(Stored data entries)

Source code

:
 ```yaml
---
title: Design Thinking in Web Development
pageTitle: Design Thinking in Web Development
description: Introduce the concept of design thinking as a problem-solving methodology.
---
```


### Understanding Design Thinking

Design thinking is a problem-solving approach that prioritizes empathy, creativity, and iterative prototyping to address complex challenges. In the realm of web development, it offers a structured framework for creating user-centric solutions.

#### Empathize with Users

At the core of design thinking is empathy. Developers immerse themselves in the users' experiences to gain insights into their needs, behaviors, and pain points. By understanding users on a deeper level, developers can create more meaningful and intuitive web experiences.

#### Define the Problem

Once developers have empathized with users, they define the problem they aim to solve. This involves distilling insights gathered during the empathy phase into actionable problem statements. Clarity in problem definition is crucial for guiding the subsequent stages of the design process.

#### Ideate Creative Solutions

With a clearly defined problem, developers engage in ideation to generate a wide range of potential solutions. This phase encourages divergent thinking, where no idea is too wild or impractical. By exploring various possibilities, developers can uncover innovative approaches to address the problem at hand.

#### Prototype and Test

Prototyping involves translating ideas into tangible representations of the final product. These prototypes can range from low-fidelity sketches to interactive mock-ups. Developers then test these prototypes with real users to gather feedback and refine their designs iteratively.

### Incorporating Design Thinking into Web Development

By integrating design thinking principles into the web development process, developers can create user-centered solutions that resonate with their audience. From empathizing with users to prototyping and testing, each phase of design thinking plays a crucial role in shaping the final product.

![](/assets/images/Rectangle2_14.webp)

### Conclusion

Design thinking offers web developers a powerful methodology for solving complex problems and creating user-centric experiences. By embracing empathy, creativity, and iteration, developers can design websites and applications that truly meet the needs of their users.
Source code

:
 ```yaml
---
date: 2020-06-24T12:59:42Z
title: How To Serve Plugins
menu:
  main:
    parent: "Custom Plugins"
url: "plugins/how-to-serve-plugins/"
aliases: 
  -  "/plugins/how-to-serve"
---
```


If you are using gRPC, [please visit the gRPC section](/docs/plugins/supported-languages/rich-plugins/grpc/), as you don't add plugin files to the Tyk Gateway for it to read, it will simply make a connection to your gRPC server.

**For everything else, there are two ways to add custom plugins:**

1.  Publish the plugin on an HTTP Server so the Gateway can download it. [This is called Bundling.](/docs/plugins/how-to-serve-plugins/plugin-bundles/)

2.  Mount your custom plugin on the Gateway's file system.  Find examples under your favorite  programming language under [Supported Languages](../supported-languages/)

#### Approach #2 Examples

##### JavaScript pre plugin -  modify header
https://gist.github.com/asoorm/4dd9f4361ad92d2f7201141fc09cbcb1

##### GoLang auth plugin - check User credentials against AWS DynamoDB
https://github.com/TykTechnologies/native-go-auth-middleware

** Problem to solve **
The answer must hold exactly the lines of the entries above, from the first line through the line that contains "### Understanding Design Thinking", and no others.

** Solution for this problem **
Source code

:
 ```yaml
---
title: Design Thinking in Web Development
pageTitle: Design Thinking in Web Development
description: Introduce the concept of design thinking as a problem-solving methodology.
---
```


### Understanding Design Thinking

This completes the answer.